» **WORK INSTRUCTION**
Given the material below, return only the lines starting at the line with "- ✅ **Sistema" and ending at the line with "### De Contenido", exactly as they appear.

» **DATA RECORDS**
-*-

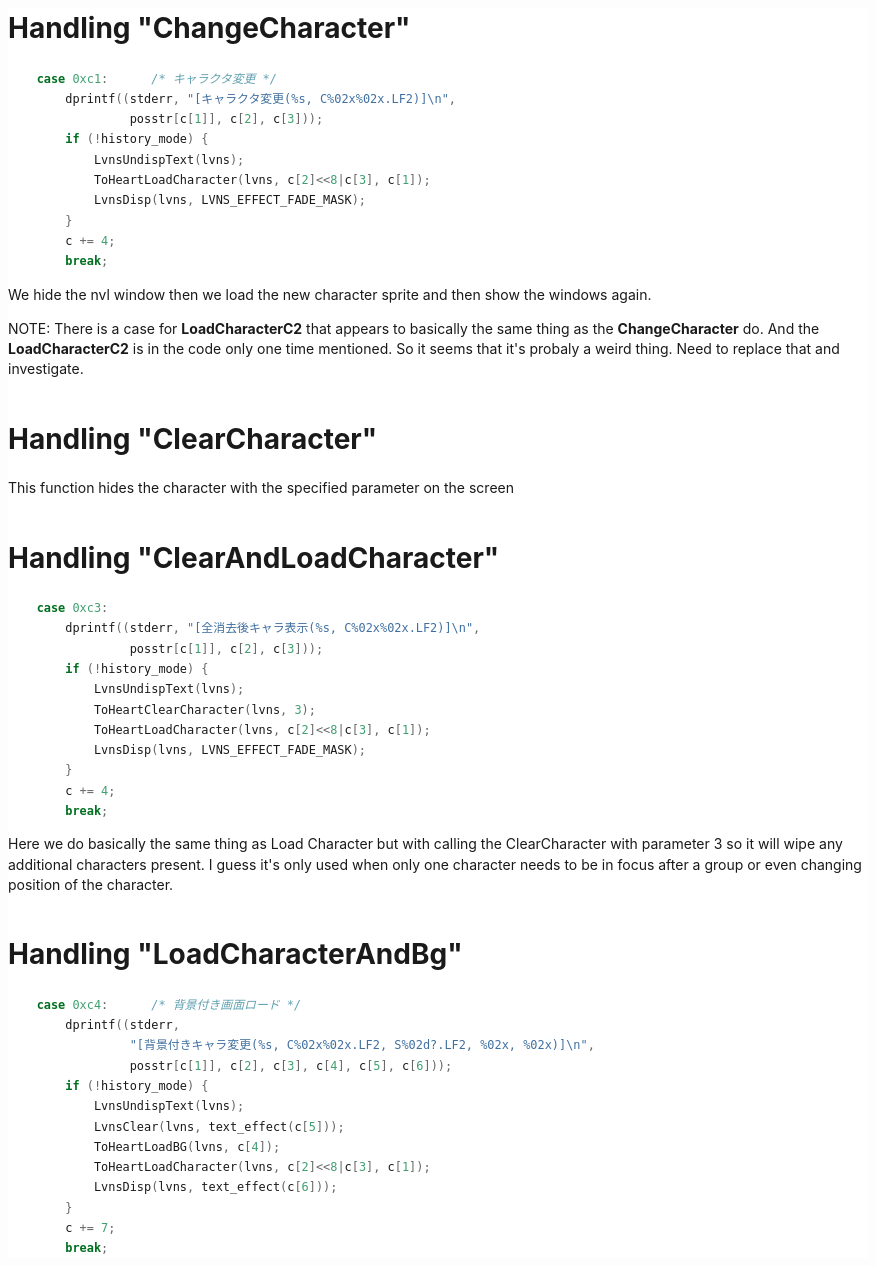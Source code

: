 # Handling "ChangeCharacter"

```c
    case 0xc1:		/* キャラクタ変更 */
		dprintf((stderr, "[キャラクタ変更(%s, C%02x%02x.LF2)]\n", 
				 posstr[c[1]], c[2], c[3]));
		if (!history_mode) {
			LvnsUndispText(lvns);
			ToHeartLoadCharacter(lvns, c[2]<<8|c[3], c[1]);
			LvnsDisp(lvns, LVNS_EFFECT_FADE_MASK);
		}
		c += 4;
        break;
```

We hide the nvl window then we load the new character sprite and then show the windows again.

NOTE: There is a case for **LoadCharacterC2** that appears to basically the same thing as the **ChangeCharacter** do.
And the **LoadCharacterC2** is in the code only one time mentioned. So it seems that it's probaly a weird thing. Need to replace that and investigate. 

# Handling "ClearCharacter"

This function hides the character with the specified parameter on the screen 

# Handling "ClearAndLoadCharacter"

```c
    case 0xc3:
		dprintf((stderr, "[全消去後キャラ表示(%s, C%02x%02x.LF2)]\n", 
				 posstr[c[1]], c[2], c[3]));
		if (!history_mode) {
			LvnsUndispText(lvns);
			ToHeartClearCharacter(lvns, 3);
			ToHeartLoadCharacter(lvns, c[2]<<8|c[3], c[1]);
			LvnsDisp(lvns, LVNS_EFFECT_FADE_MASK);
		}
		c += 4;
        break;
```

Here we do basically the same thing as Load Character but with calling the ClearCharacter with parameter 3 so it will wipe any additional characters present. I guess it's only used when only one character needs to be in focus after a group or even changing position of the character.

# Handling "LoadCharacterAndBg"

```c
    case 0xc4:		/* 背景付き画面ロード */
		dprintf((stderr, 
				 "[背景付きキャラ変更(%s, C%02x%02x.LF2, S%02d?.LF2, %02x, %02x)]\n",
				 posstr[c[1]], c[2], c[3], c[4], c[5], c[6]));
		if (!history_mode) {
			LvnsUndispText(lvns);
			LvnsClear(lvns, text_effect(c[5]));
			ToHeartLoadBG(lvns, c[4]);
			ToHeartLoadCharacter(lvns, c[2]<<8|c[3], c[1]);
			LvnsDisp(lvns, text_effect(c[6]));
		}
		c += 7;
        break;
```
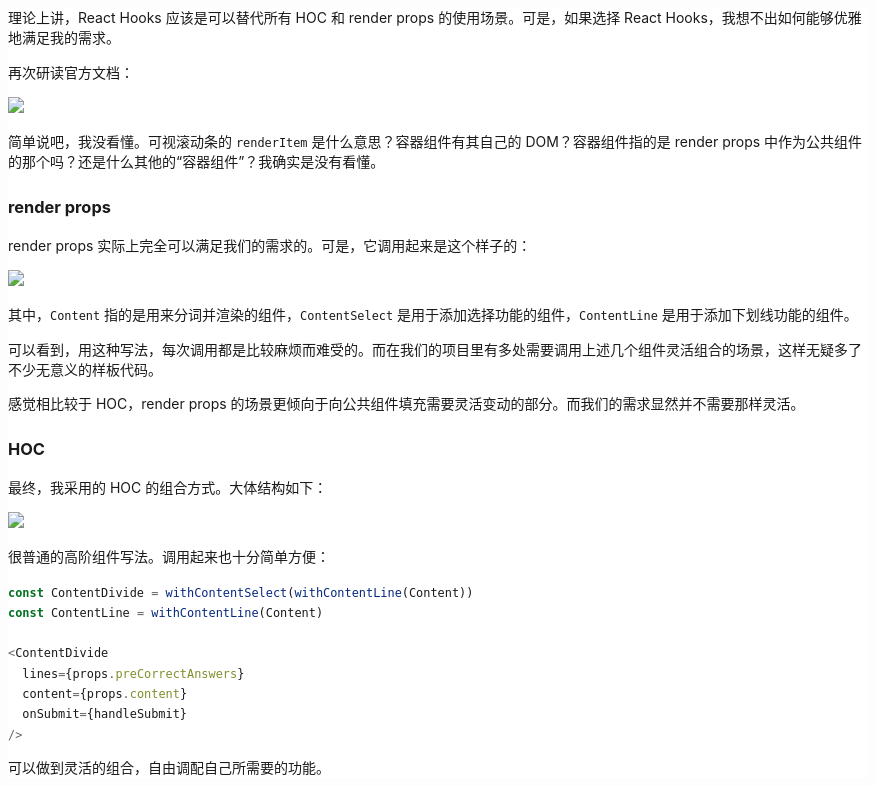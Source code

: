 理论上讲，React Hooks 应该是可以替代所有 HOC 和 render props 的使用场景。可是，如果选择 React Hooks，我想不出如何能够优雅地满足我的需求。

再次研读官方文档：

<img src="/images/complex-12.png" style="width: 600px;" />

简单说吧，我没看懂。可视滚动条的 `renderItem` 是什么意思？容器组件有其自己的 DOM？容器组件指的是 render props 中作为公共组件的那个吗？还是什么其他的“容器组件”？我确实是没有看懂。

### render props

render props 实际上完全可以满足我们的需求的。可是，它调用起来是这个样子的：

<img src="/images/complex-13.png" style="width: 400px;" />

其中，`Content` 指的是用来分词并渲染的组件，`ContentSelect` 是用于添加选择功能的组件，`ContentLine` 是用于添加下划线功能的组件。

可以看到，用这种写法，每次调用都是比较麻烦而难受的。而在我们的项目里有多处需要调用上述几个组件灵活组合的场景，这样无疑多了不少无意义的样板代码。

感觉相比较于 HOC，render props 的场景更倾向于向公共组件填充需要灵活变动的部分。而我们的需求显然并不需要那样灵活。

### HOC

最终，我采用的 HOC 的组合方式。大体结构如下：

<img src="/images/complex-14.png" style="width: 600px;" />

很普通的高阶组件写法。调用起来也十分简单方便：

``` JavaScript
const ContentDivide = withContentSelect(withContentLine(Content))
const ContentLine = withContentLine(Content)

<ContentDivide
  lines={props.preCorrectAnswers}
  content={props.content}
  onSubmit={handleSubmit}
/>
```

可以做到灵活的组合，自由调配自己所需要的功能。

-*-

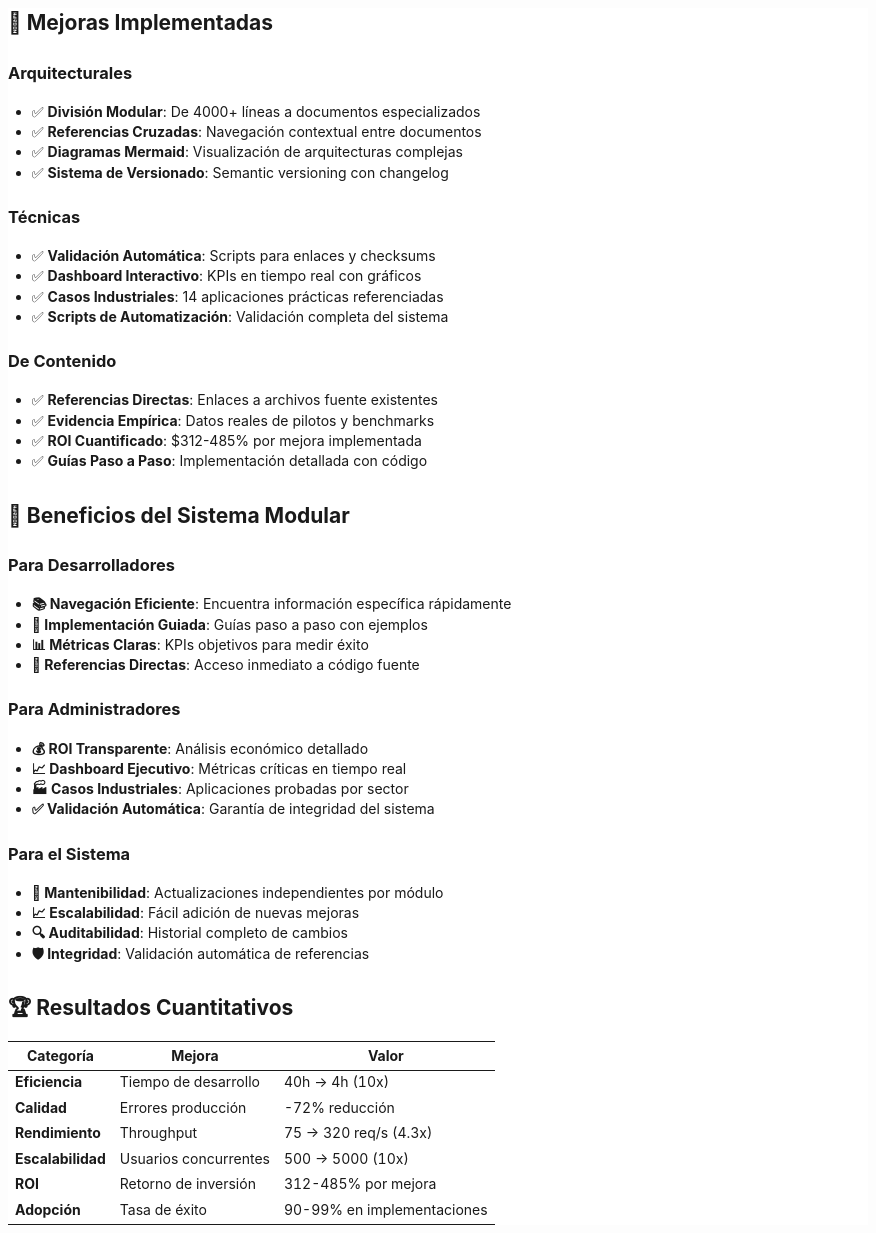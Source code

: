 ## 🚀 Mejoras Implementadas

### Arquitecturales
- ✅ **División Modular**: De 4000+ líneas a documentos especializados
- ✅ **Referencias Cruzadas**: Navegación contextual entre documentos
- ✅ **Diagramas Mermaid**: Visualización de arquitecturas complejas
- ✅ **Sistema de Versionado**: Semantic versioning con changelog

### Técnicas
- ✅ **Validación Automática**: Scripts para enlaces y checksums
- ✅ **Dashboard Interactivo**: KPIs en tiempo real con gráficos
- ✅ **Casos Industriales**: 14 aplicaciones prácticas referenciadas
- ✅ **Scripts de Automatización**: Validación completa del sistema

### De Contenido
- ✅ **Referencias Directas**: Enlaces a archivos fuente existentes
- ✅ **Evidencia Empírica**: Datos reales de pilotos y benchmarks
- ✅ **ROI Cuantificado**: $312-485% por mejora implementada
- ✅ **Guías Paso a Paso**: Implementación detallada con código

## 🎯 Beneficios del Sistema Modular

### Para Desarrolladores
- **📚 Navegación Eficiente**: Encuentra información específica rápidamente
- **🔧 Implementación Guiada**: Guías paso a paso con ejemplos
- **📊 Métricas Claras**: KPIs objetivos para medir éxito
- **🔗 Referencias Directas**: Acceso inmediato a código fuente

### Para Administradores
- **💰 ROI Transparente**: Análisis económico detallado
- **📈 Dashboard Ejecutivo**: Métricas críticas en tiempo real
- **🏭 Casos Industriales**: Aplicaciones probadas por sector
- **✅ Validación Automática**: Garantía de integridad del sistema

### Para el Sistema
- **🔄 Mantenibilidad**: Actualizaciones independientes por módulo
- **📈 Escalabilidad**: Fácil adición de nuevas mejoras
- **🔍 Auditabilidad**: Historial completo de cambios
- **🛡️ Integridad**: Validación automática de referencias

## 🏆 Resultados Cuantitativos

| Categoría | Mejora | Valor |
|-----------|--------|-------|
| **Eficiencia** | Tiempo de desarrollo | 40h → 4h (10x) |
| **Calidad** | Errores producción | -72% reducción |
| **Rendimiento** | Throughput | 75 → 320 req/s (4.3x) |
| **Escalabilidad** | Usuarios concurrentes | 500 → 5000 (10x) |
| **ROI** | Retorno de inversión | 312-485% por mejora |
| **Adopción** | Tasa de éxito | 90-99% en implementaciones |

-*-

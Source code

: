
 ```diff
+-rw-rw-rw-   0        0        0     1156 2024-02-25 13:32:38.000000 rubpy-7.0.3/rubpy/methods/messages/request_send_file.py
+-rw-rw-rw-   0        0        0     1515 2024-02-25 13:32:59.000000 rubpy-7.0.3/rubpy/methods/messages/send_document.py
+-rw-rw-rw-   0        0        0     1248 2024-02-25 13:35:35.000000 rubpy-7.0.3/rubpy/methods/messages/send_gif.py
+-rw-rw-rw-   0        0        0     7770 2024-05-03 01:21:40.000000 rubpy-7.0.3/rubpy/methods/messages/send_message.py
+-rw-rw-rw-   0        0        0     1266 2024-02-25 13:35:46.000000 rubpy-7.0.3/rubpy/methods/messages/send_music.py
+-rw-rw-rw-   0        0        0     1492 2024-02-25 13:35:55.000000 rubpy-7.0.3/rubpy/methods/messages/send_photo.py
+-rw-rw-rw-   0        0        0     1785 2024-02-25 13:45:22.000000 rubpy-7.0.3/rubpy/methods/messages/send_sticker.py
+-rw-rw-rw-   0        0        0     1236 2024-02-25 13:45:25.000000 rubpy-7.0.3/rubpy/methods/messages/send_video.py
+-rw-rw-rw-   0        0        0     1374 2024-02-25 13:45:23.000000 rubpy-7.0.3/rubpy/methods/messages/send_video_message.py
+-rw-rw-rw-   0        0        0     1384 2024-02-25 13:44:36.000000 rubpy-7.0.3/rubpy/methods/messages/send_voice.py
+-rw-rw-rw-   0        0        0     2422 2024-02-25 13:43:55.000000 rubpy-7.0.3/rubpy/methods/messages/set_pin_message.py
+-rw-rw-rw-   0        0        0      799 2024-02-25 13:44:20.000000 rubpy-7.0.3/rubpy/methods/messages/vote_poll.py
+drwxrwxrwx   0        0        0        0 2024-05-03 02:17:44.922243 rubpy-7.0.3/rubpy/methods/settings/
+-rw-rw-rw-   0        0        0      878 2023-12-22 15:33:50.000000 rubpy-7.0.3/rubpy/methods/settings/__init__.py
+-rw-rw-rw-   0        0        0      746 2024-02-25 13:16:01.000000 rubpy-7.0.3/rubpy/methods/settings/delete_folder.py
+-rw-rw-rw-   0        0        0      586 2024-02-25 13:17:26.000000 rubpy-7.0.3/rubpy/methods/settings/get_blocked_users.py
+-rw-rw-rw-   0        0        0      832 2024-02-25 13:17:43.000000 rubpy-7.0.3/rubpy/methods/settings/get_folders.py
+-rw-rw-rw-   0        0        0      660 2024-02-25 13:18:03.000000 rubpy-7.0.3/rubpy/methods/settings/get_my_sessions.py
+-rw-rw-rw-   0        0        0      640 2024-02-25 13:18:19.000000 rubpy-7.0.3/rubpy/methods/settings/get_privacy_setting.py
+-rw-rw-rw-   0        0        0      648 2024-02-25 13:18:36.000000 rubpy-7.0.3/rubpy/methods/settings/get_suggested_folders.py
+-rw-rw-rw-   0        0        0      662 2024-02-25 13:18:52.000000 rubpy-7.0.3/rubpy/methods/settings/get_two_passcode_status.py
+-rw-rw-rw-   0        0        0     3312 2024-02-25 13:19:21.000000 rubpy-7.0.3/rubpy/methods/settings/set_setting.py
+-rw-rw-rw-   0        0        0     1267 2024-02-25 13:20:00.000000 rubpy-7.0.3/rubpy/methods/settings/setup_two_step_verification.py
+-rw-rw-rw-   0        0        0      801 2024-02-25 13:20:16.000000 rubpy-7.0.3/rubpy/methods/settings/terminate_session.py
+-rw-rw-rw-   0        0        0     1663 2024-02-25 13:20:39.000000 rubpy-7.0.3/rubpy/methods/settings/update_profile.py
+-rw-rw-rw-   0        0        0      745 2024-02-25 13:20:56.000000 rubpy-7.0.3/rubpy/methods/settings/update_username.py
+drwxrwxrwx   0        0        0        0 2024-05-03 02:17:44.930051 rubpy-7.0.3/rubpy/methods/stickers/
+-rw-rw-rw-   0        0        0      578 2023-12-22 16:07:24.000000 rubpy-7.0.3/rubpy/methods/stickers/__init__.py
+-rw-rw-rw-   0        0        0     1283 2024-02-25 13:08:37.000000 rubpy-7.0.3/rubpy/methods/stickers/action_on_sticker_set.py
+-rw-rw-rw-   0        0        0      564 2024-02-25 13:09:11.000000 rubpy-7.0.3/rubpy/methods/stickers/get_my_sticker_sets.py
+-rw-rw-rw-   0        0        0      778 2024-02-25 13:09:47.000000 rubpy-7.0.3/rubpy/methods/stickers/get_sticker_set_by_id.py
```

-*-

» **RESULT FOR THIS EXERCISE**
- ✅ **Sistema de Versionado**: Semantic versioning con changelog

### Técnicas
- ✅ **Validación Automática**: Scripts para enlaces y checksums
- ✅ **Dashboard Interactivo**: KPIs en tiempo real con gráficos
- ✅ **Casos Industriales**: 14 aplicaciones prácticas referenciadas
- ✅ **Scripts de Automatización**: Validación completa del sistema

### De Contenido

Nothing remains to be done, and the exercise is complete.